Leave out the pictures and print the rest of the entries exactly as they stand.

(Recorded data)

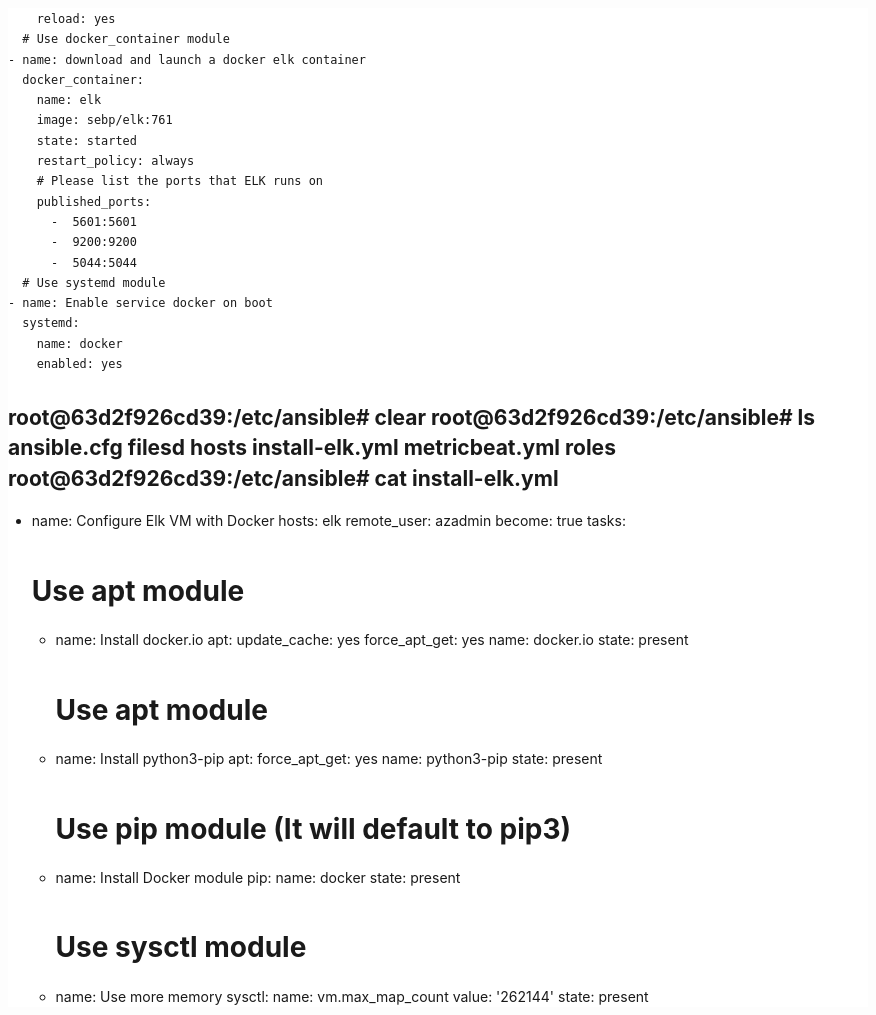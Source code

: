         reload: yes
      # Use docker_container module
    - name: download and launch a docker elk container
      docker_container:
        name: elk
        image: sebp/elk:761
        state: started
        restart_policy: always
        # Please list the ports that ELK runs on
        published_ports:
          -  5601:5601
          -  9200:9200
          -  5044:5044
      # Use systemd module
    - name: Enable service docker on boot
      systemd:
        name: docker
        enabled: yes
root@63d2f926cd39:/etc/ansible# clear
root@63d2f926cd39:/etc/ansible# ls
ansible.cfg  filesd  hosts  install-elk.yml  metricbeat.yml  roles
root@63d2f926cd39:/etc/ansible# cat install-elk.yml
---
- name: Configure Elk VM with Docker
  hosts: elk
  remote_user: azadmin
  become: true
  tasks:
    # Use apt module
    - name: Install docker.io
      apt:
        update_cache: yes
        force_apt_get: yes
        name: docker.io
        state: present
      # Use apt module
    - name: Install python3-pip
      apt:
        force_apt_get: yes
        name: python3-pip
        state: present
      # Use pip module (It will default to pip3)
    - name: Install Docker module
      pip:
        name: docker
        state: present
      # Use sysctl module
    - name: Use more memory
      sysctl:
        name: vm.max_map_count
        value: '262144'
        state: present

(End Recorded data)

Written response
Source code

:         reload: yes
      # Use docker_container module
    - name: download and launch a docker elk container
      docker_container:
        name: elk
        image: sebp/elk:761
        state: started
        restart_policy: always
        # Please list the ports that ELK runs on
        published_ports:
          -  5601:5601
          -  9200:9200
          -  5044:5044
      # Use systemd module
    - name: Enable service docker on boot
      systemd:
        name: docker
        enabled: yes
root@63d2f926cd39:/etc/ansible# clear
root@63d2f926cd39:/etc/ansible# ls
ansible.cfg  filesd  hosts  install-elk.yml  metricbeat.yml  roles
root@63d2f926cd39:/etc/ansible# cat install-elk.yml
---
- name: Configure Elk VM with Docker
  hosts: elk
  remote_user: azadmin
  become: true
  tasks:
    # Use apt module
    - name: Install docker.io
      apt:
        update_cache: yes
        force_apt_get: yes
        name: docker.io
        state: present
      # Use apt module
    - name: Install python3-pip
      apt:
        force_apt_get: yes
        name: python3-pip
        state: present
      # Use pip module (It will default to pip3)
    - name: Install Docker module
      pip:
        name: docker
        state: present
      # Use sysctl module
    - name: Use more memory
      sysctl:
        name: vm.max_map_count
        value: '262144'
        state: present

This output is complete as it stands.